Who determines what the decorum for such a dialog should be? Does the informality effect in any way the rationality or defensibility of their choices? Why do people care? I'd much rather read an article in this tone rather than some stuffy technical blog like many other engineering teams sometimes put out.
> Does the informality effect in any way the rationality or defensibility of their choices?
Clarity in writing is not a stuffy affectation, but rather is the entire mechanism by which one both expresses an opinion, and provides an understandable, rational justification for that opinion. Without this, the reader is left with nothing but unsupported conjecture, opinion, and emotive appeals.
> Does the informality effect in any way the rationality or defensibility of their choices?
This implicitly calls me a liar. As I stated above, the word choice and informality don't bother me. That they spent so little time thinking if the article would make sense to a random reader does. That goes against my expectations for NPR.
How does it not reflect well on NPR? I'm reading an employee's frank and open (both appreciated) blog post, am I supposed to feel put off because it says "shitty" in it?
NPR advertises itself as "news & analysis", and in my experience, excels at both. A key component of "analysis" is the rational study, explanation, and discussion around (often complex and nuanced) topics.
There are few topics as complex as that of software engineering, and it also warrants due consideration and analysis.
To see engineers describing their emotive appeals as "how they roll" does not lead me to believe that NPR's hiring in their engineering department is on par with their hiring in the editorial department.
As such, it reflects badly on their engineering department, and there is a strong implication that this is not somewhere that a studious engineer would choose to work.

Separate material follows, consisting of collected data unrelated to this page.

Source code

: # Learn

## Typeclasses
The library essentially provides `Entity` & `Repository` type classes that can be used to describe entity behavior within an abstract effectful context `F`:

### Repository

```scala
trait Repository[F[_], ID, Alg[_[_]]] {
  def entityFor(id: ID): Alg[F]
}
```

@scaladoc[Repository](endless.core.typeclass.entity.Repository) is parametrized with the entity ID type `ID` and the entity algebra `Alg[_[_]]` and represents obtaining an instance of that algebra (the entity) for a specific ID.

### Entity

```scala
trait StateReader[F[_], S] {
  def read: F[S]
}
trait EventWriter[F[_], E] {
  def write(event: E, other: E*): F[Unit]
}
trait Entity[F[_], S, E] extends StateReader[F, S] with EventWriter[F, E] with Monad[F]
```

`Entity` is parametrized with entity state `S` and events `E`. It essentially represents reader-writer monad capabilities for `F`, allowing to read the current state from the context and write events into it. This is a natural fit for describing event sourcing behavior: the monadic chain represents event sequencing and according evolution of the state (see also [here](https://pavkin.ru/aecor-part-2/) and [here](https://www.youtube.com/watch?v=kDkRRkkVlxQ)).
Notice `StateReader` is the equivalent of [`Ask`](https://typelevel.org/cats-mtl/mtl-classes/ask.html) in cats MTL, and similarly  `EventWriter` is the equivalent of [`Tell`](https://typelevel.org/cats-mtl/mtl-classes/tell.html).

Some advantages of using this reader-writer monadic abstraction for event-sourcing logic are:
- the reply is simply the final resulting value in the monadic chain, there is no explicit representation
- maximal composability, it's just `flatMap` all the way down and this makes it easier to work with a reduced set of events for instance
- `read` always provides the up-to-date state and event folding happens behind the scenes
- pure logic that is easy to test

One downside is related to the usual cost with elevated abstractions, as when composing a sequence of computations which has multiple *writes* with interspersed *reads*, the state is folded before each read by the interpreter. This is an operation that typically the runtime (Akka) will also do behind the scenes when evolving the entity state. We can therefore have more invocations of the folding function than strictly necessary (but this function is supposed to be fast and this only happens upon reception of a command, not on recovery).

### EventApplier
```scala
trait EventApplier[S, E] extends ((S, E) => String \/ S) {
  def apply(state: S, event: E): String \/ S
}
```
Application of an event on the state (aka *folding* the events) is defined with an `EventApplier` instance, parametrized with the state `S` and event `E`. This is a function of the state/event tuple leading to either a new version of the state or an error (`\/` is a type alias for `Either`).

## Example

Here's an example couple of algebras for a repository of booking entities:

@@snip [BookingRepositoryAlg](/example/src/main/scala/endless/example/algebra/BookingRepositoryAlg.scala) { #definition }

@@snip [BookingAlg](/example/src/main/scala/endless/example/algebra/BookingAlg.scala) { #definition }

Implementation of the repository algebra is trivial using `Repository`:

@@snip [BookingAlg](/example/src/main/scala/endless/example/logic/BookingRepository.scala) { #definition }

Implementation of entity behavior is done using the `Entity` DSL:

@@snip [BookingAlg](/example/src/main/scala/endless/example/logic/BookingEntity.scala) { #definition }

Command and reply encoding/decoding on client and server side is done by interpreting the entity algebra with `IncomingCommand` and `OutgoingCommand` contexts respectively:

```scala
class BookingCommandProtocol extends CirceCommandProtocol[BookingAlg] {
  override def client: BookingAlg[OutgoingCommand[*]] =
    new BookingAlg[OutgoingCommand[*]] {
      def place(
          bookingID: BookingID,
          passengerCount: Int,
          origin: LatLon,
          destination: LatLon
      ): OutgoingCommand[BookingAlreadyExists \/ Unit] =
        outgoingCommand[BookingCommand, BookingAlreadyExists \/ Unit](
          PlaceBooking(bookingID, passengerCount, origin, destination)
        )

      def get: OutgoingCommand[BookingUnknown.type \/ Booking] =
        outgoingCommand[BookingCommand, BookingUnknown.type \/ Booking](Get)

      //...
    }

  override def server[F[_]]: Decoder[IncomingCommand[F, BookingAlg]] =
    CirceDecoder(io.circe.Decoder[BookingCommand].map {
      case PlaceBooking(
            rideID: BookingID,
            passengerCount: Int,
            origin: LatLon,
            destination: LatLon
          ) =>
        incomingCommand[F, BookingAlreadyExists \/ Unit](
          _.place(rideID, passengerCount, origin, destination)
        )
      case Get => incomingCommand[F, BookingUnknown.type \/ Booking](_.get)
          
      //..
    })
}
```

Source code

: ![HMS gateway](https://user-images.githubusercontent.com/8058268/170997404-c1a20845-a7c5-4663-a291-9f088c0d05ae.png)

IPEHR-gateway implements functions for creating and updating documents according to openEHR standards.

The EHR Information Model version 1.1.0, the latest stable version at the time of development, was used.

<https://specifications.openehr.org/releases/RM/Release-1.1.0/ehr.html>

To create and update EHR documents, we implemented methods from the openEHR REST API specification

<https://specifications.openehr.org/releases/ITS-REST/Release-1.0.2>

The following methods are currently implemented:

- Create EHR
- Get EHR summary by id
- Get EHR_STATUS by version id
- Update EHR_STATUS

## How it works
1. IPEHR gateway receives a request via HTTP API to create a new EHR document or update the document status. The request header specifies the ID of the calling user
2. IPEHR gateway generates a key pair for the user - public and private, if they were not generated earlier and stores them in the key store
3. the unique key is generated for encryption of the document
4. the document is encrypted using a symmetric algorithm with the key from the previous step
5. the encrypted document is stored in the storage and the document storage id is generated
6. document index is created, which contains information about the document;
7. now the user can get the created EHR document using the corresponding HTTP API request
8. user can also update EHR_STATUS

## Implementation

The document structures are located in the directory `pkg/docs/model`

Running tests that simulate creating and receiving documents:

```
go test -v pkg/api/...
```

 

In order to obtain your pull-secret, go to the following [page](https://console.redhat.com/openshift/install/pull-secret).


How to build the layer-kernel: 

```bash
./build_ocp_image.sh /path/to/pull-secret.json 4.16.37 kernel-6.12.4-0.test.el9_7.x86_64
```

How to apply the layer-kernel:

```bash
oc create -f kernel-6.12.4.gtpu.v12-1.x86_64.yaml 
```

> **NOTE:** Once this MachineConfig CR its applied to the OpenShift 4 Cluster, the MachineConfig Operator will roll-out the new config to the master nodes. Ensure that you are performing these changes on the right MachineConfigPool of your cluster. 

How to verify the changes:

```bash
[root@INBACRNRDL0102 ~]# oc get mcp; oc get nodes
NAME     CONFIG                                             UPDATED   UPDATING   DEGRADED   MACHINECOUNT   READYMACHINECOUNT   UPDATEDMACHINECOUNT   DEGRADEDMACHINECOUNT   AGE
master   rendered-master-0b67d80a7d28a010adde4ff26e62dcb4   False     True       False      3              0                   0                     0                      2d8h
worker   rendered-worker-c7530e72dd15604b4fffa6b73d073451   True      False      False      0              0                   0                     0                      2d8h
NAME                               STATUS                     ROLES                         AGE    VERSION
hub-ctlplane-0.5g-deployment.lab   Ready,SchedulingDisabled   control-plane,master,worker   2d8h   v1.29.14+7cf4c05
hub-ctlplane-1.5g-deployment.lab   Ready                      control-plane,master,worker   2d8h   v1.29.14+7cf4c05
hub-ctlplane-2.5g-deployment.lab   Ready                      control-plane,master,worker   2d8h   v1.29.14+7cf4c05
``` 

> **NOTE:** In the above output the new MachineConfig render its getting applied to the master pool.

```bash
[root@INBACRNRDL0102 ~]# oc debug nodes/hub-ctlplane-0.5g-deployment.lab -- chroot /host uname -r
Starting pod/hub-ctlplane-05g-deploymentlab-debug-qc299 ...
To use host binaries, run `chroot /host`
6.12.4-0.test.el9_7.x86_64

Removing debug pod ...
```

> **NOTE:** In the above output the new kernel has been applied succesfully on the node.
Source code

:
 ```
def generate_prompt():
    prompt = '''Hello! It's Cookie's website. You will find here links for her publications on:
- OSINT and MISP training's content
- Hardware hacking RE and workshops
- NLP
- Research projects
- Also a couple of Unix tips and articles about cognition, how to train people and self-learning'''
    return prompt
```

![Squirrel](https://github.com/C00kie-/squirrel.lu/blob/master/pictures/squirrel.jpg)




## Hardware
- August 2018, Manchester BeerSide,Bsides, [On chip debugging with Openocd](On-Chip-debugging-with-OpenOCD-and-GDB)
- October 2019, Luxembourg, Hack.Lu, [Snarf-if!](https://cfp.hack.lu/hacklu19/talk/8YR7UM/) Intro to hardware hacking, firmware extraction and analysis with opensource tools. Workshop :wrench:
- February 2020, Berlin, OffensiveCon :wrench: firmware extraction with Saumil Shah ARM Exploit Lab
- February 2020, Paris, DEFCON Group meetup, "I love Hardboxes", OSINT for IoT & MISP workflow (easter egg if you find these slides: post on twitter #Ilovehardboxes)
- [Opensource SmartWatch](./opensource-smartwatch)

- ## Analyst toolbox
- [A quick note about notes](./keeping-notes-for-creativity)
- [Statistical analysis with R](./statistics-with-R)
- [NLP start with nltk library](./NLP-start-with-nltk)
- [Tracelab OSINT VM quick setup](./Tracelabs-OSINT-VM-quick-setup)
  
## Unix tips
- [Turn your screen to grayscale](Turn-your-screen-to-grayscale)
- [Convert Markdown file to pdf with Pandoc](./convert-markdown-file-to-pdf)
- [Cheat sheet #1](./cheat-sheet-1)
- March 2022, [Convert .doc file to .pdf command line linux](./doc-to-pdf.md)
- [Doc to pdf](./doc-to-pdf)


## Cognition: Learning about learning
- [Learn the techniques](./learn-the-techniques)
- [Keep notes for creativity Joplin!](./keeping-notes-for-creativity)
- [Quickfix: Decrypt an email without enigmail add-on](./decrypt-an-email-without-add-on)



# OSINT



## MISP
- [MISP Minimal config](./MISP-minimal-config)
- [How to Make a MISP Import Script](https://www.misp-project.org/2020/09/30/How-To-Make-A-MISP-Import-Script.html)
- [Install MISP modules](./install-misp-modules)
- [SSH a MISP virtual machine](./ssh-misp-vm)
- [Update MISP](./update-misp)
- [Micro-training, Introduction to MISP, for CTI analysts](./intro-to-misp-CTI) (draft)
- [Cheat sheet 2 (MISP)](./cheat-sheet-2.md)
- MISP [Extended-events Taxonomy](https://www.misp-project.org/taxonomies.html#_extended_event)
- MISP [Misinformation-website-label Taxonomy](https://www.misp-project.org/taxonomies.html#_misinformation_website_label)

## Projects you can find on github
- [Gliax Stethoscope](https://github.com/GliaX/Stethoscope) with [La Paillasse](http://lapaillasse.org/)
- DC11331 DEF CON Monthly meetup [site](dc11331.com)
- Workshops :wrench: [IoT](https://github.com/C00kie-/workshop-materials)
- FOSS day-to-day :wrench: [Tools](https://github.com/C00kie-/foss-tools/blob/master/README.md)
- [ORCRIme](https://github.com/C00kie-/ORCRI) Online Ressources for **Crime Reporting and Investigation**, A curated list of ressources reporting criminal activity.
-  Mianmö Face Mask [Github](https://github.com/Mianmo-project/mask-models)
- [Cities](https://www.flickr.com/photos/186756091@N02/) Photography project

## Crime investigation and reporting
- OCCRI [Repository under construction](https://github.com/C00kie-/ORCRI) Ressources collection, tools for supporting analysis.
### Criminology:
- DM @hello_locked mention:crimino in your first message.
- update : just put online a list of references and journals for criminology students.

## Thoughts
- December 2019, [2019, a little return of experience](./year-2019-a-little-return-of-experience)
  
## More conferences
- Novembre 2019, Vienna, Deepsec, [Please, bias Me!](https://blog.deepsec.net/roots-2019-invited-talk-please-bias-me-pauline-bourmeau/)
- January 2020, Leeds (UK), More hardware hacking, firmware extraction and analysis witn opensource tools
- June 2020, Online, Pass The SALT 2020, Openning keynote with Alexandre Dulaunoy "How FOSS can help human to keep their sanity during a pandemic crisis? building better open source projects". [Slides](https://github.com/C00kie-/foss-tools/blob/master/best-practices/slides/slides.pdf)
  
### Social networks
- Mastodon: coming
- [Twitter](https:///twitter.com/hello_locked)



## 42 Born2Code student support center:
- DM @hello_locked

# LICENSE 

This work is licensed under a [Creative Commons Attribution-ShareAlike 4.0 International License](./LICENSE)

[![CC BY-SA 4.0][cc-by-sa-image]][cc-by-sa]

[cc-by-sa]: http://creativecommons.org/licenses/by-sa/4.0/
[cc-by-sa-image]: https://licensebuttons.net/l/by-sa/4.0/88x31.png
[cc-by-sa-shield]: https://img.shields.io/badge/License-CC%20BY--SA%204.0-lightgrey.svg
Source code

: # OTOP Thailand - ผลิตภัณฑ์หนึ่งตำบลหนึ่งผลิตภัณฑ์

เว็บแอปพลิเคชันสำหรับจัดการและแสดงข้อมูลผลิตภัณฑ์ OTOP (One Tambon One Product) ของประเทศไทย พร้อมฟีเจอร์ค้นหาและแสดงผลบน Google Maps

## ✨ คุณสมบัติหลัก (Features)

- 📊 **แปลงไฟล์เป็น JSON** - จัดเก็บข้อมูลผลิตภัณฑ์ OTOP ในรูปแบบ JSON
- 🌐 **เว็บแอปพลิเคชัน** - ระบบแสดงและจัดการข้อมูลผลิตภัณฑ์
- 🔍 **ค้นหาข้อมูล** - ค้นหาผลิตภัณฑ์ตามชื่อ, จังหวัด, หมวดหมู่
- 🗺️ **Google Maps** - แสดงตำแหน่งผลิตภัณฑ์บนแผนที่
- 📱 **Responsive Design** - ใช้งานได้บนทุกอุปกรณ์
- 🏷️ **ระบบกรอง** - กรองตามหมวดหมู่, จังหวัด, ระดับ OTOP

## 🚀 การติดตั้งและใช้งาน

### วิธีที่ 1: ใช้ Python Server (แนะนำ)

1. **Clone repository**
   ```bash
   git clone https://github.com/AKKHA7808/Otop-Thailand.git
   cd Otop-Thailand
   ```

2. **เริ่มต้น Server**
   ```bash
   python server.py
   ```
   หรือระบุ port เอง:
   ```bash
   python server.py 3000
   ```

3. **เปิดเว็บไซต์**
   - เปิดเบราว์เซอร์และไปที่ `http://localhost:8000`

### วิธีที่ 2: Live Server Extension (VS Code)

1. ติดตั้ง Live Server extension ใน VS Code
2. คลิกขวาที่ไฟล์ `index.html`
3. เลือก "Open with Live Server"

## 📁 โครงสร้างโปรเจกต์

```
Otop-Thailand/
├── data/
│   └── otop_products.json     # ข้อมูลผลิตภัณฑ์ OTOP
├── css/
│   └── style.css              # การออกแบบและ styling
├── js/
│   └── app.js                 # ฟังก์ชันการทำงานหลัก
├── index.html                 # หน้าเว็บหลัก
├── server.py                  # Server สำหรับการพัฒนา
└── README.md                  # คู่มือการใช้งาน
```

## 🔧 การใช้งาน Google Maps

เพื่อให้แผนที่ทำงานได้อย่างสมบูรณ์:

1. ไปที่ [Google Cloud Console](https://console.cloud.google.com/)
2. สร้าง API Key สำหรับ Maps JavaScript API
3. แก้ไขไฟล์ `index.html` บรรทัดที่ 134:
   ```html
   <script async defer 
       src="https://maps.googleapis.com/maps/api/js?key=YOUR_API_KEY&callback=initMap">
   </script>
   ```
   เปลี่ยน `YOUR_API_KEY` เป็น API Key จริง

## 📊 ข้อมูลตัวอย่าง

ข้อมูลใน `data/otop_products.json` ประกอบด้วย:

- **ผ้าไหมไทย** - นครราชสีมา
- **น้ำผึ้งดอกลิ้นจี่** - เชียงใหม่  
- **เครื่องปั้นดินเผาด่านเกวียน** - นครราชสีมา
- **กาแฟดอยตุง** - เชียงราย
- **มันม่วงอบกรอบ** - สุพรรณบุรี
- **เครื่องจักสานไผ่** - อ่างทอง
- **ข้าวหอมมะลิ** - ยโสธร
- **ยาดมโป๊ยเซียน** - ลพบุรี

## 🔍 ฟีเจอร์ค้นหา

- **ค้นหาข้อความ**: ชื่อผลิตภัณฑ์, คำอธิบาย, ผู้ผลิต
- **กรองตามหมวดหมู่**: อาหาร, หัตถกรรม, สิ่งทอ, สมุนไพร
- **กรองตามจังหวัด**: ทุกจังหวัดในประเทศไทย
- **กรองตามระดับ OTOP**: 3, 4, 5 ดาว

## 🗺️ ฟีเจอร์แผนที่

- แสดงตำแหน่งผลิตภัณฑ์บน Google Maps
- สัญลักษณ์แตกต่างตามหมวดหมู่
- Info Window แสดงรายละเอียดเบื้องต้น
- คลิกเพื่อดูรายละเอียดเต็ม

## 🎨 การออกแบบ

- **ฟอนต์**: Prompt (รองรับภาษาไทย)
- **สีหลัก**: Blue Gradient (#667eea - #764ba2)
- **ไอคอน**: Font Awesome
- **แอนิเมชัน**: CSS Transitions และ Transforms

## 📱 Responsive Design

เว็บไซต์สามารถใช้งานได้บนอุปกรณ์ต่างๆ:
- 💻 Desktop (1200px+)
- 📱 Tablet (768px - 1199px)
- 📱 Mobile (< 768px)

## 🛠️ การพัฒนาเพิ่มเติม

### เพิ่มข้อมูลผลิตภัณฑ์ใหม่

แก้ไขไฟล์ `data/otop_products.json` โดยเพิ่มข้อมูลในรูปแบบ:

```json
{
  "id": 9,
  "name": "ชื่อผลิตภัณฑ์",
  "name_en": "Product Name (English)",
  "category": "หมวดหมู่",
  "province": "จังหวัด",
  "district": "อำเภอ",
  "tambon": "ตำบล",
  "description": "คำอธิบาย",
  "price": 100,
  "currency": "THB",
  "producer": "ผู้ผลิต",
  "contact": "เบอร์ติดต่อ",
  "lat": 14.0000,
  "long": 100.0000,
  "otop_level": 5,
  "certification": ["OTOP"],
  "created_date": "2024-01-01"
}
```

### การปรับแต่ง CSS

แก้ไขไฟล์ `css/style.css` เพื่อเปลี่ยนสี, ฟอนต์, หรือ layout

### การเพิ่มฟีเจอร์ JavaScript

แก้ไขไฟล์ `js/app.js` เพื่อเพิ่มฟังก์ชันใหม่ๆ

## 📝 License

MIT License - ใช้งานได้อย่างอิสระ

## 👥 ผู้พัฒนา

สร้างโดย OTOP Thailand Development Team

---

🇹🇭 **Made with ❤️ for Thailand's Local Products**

Contrast with the posts from Netflix on their architecture. Those posts are not unduly formal, but they provide logical, reasoned arguments, sufficient background as to judge their claims and conjecture, and demonstrate not only their own technical and engineering capacity, but their respect for the technical capacity of their reader.
The prioritization of rationality over emotion (such as you use it) is a function of one's social framework, and the history of imposing the trappings of such onto others is pretty much the history of aristocracy.
That's an interesting rhetorical tack, but rationality over emotion is also pretty much the history of science, which is also closely tied with the history of aristocracy.
Fortunately for all involved, we don't need to rope aristocracy or philosophy into the argument to provide some level of understanding of the qualitative nature of engineering, be it physical or digital. Instead, we have algorithms, maths/logic, and real measurements to serve as the bedrock of our field.
Unfortunately, articles such as this one abandon that bedrock in favor of appeals to emotion, which leaves the article (and whatever conclusions it may ostensibly provide) unsupported by fact or logic.
This loosely grounded approach to discussion is perfectly suited when discussing one's television preferences, but provides a net negative value to the world of technical discourse by propagating a culture of unsubstantiated and emotionally driven opinion and pop culture ideals.